Saved entries:
━━━━━━━━━━

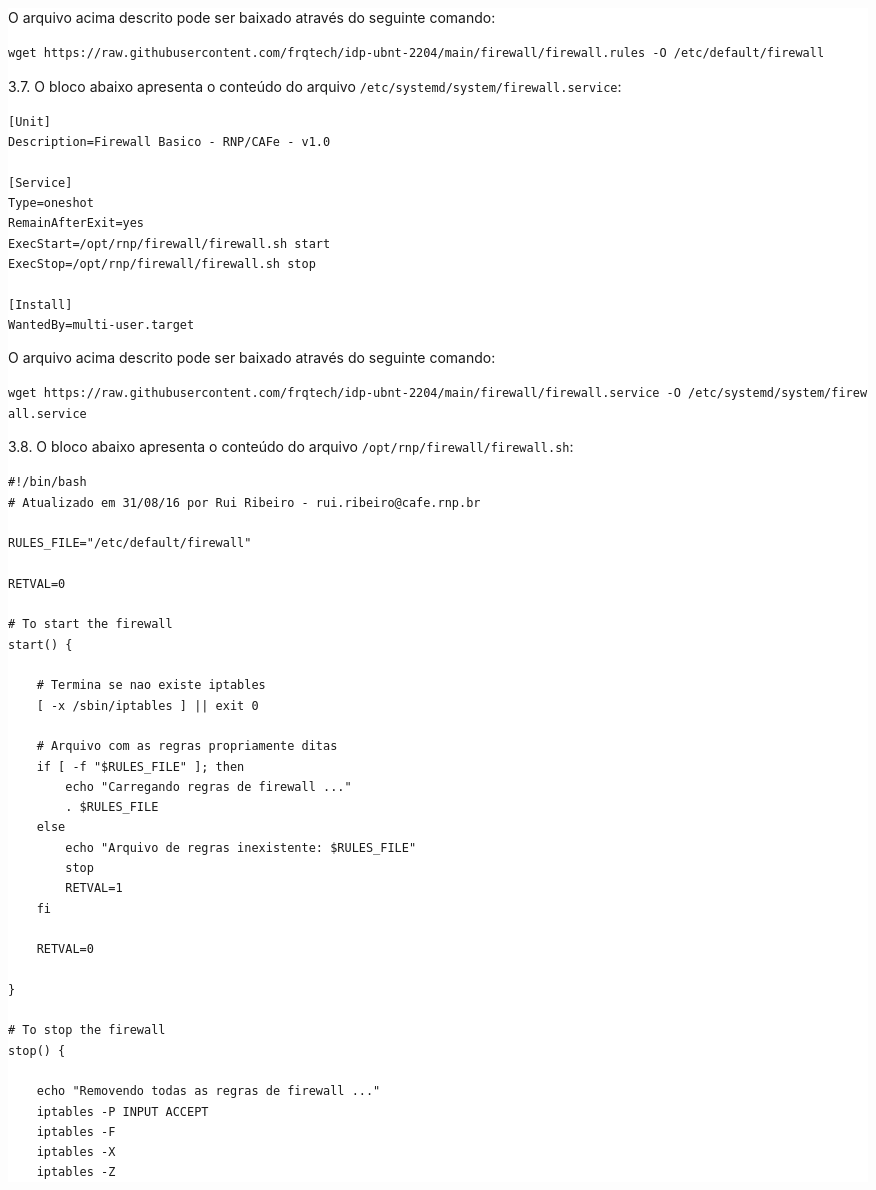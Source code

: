 O arquivo acima descrito pode ser baixado através do seguinte comando:

```
wget https://raw.githubusercontent.com/frqtech/idp-ubnt-2204/main/firewall/firewall.rules -O /etc/default/firewall
```

3.7. O bloco abaixo apresenta o conteúdo do arquivo `/etc/systemd/system/firewall.service`:

```
[Unit]
Description=Firewall Basico - RNP/CAFe - v1.0
 
[Service]
Type=oneshot
RemainAfterExit=yes
ExecStart=/opt/rnp/firewall/firewall.sh start
ExecStop=/opt/rnp/firewall/firewall.sh stop
 
[Install]
WantedBy=multi-user.target
```

O arquivo acima descrito pode ser baixado através do seguinte comando:

```
wget https://raw.githubusercontent.com/frqtech/idp-ubnt-2204/main/firewall/firewall.service -O /etc/systemd/system/firewall.service
```

3.8. O bloco abaixo apresenta o conteúdo do arquivo `/opt/rnp/firewall/firewall.sh`:

```
#!/bin/bash
# Atualizado em 31/08/16 por Rui Ribeiro - rui.ribeiro@cafe.rnp.br
 
RULES_FILE="/etc/default/firewall"
 
RETVAL=0
 
# To start the firewall
start() {
 
    # Termina se nao existe iptables
    [ -x /sbin/iptables ] || exit 0
 
    # Arquivo com as regras propriamente ditas
    if [ -f "$RULES_FILE" ]; then
        echo "Carregando regras de firewall ..."
        . $RULES_FILE
    else
        echo "Arquivo de regras inexistente: $RULES_FILE"
        stop
        RETVAL=1
    fi
 
    RETVAL=0
 
}
 
# To stop the firewall
stop() {
 
    echo "Removendo todas as regras de firewall ..."
    iptables -P INPUT ACCEPT
    iptables -F
    iptables -X
    iptables -Z
```
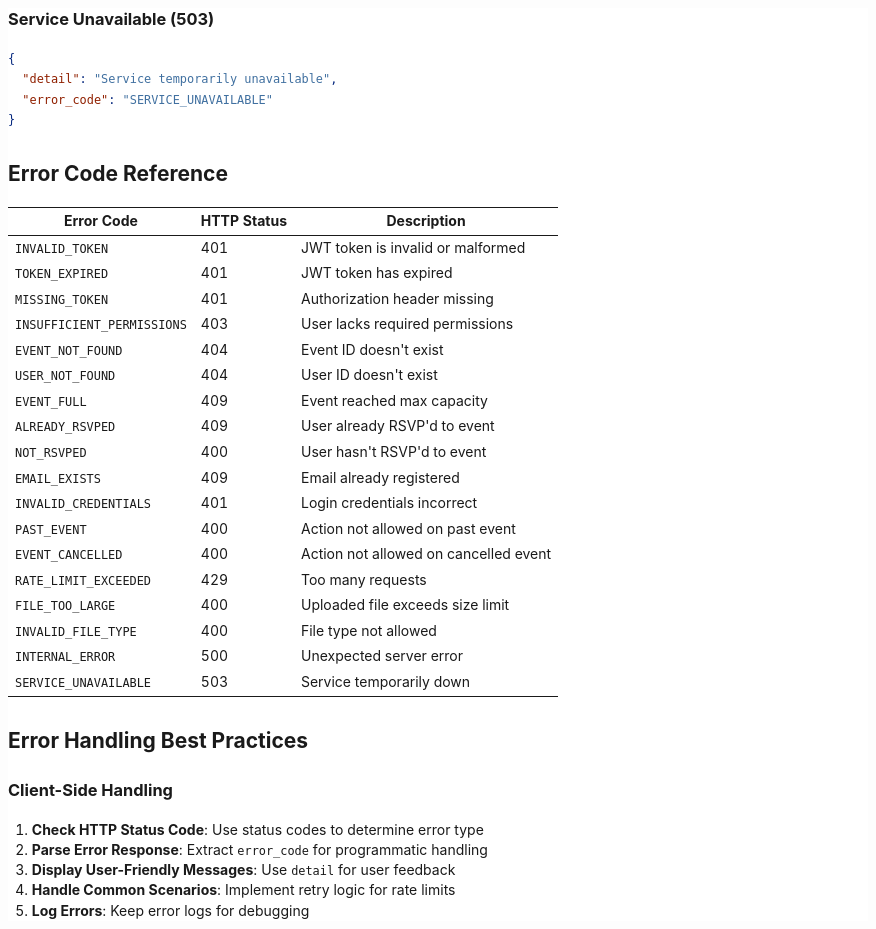 ### Service Unavailable (503)

```json
{
  "detail": "Service temporarily unavailable",
  "error_code": "SERVICE_UNAVAILABLE"
}
```

## Error Code Reference

| Error Code | HTTP Status | Description |
|------------|-------------|-------------|
| `INVALID_TOKEN` | 401 | JWT token is invalid or malformed |
| `TOKEN_EXPIRED` | 401 | JWT token has expired |
| `MISSING_TOKEN` | 401 | Authorization header missing |
| `INSUFFICIENT_PERMISSIONS` | 403 | User lacks required permissions |
| `EVENT_NOT_FOUND` | 404 | Event ID doesn't exist |
| `USER_NOT_FOUND` | 404 | User ID doesn't exist |
| `EVENT_FULL` | 409 | Event reached max capacity |
| `ALREADY_RSVPED` | 409 | User already RSVP'd to event |
| `NOT_RSVPED` | 400 | User hasn't RSVP'd to event |
| `EMAIL_EXISTS` | 409 | Email already registered |
| `INVALID_CREDENTIALS` | 401 | Login credentials incorrect |
| `PAST_EVENT` | 400 | Action not allowed on past event |
| `EVENT_CANCELLED` | 400 | Action not allowed on cancelled event |
| `RATE_LIMIT_EXCEEDED` | 429 | Too many requests |
| `FILE_TOO_LARGE` | 400 | Uploaded file exceeds size limit |
| `INVALID_FILE_TYPE` | 400 | File type not allowed |
| `INTERNAL_ERROR` | 500 | Unexpected server error |
| `SERVICE_UNAVAILABLE` | 503 | Service temporarily down |

## Error Handling Best Practices

### Client-Side Handling

1. **Check HTTP Status Code**: Use status codes to determine error type
2. **Parse Error Response**: Extract `error_code` for programmatic handling
3. **Display User-Friendly Messages**: Use `detail` for user feedback
4. **Handle Common Scenarios**: Implement retry logic for rate limits
5. **Log Errors**: Keep error logs for debugging
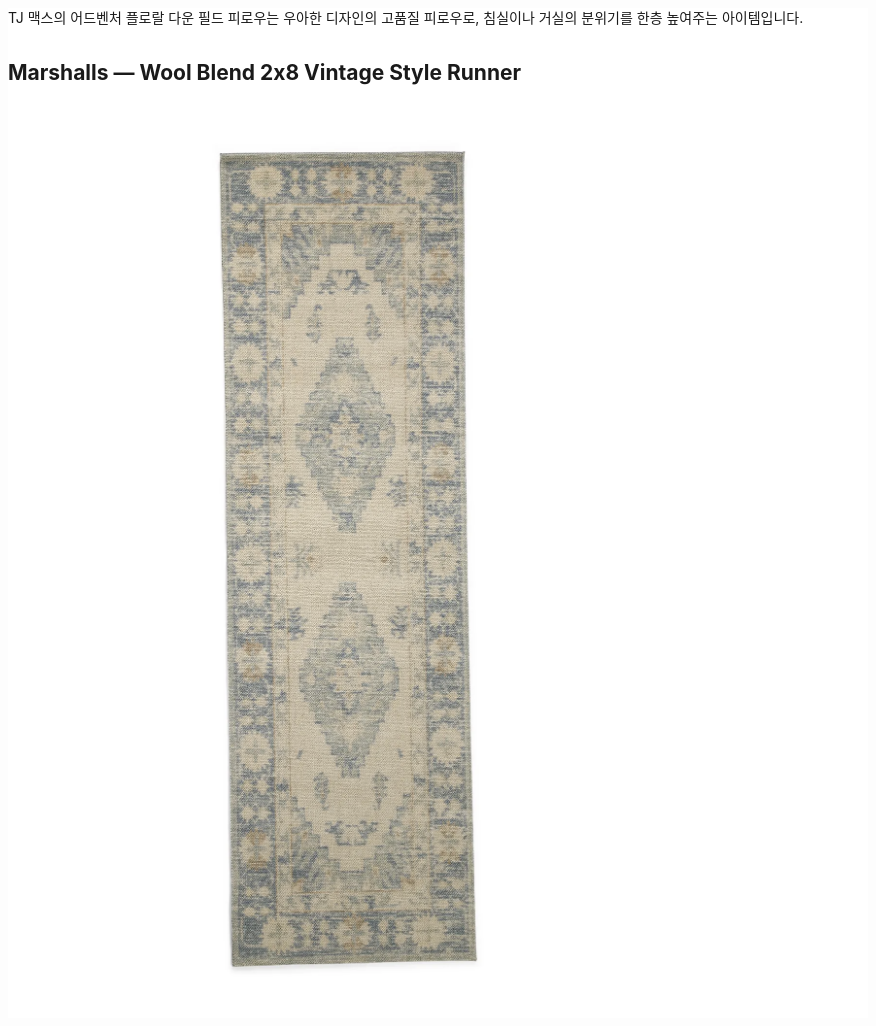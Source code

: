 TJ 맥스의 어드벤처 플로랄 다운 필드 피로우는 우아한 디자인의 고품질 피로우로, 침실이나 거실의 분위기를 한층 높여주는 아이템입니다.



## Marshalls — Wool Blend 2x8 Vintage Style Runner

![Marshalls Vintage Style Runner](/assets/img/2024-05-16-AllTheEssentialsYoullNeedForMemorialDayWeekendThisSummer_28.png)
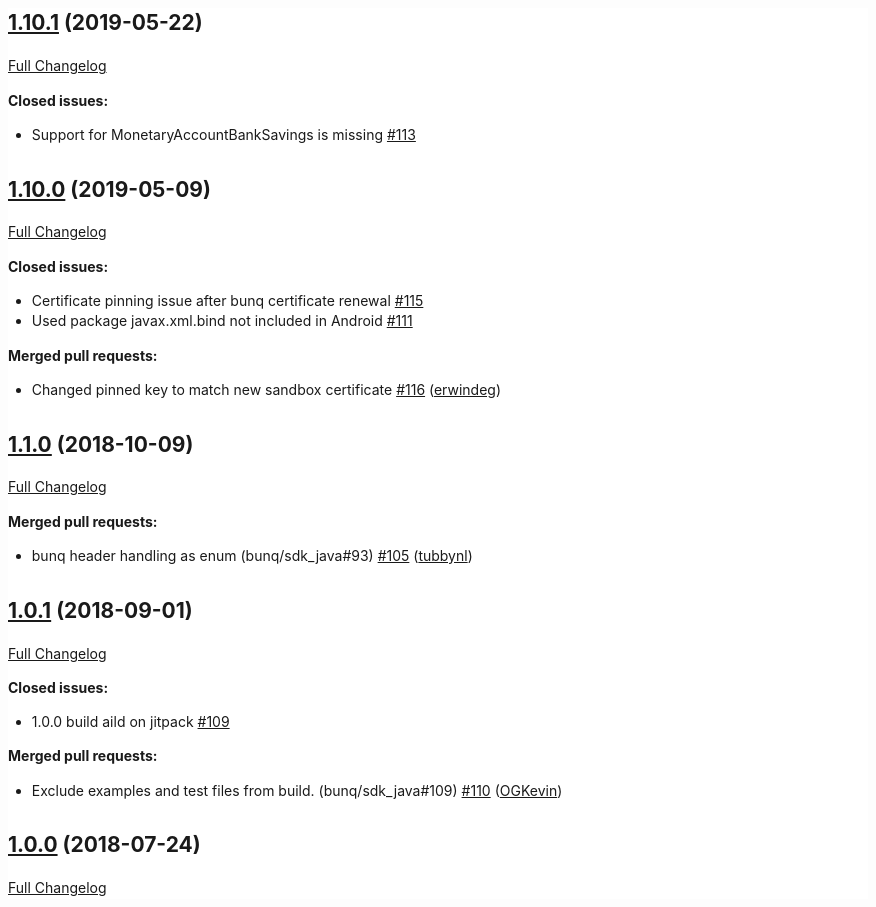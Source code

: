## [1.10.1](https://github.com/bunq/sdk_java/tree/1.10.1) (2019-05-22)

[Full Changelog](https://github.com/bunq/sdk_java/compare/1.10.0...1.10.1)

**Closed issues:**

- Support for MonetaryAccountBankSavings is missing [\#113](https://github.com/bunq/sdk_java/issues/113)

## [1.10.0](https://github.com/bunq/sdk_java/tree/1.10.0) (2019-05-09)

[Full Changelog](https://github.com/bunq/sdk_java/compare/1.1.0...1.10.0)

**Closed issues:**

- Certificate pinning issue after bunq certificate renewal [\#115](https://github.com/bunq/sdk_java/issues/115)
- Used package javax.xml.bind not included in Android [\#111](https://github.com/bunq/sdk_java/issues/111)

**Merged pull requests:**

- Changed pinned key to match new sandbox certificate  [\#116](https://github.com/bunq/sdk_java/pull/116) ([erwindeg](https://github.com/erwindeg))

## [1.1.0](https://github.com/bunq/sdk_java/tree/1.1.0) (2018-10-09)

[Full Changelog](https://github.com/bunq/sdk_java/compare/1.0.1...1.1.0)

**Merged pull requests:**

- bunq header handling as enum \(bunq/sdk\_java\#93\)  [\#105](https://github.com/bunq/sdk_java/pull/105) ([tubbynl](https://github.com/tubbynl))

## [1.0.1](https://github.com/bunq/sdk_java/tree/1.0.1) (2018-09-01)

[Full Changelog](https://github.com/bunq/sdk_java/compare/1.0.0...1.0.1)

**Closed issues:**

- 1.0.0 build aild on jitpack [\#109](https://github.com/bunq/sdk_java/issues/109)

**Merged pull requests:**

- Exclude examples and test files from build. \(bunq/sdk\_java\#109\) [\#110](https://github.com/bunq/sdk_java/pull/110) ([OGKevin](https://github.com/OGKevin))

## [1.0.0](https://github.com/bunq/sdk_java/tree/1.0.0) (2018-07-24)

[Full Changelog](https://github.com/bunq/sdk_java/compare/0.13.1...1.0.0)
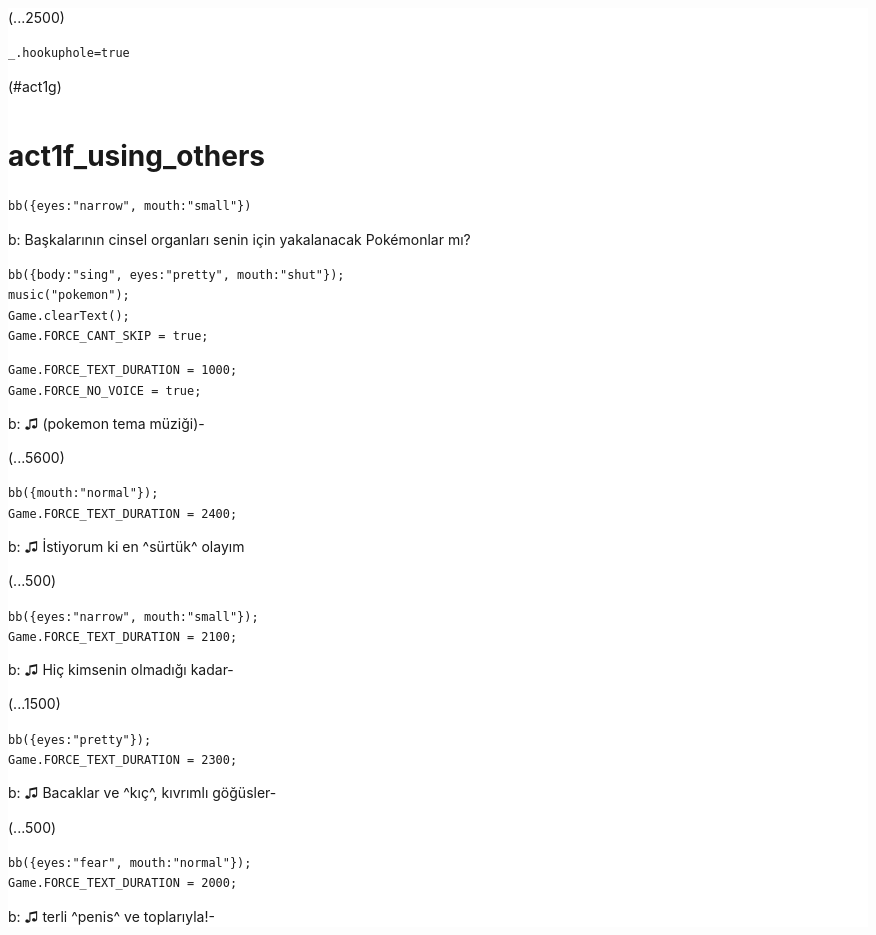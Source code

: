 (...2500)

`_.hookuphole=true`

(#act1g)

# act1f_using_others

`bb({eyes:"narrow", mouth:"small"})`

b: Başkalarının cinsel organları senin için yakalanacak Pokémonlar mı?

```
bb({body:"sing", eyes:"pretty", mouth:"shut"});
music("pokemon");
Game.clearText();
Game.FORCE_CANT_SKIP = true;
```

```
Game.FORCE_TEXT_DURATION = 1000;
Game.FORCE_NO_VOICE = true;
```

b: ♫ (pokemon tema müziği)-

(...5600)

```
bb({mouth:"normal"});
Game.FORCE_TEXT_DURATION = 2400;
```

b: ♫ İstiyorum ki en ^sürtük^ olayım

(...500)

```
bb({eyes:"narrow", mouth:"small"});
Game.FORCE_TEXT_DURATION = 2100;
```

b: ♫ Hiç kimsenin olmadığı kadar-

(...1500)

```
bb({eyes:"pretty"});
Game.FORCE_TEXT_DURATION = 2300;
```

b: ♫ Bacaklar ve ^kıç^, kıvrımlı göğüsler-

(...500)

```
bb({eyes:"fear", mouth:"normal"});
Game.FORCE_TEXT_DURATION = 2000;
```

b: ♫ terli ^penis^ ve toplarıyla!-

━━━━━━━━━━

### Exercise description
Filter the entries and copy out every line with the word "acima".

### Solved exercise
: O arquivo acima descrito pode ser baixado através do seguinte comando:
O arquivo acima descrito pode ser baixado através do seguinte comando:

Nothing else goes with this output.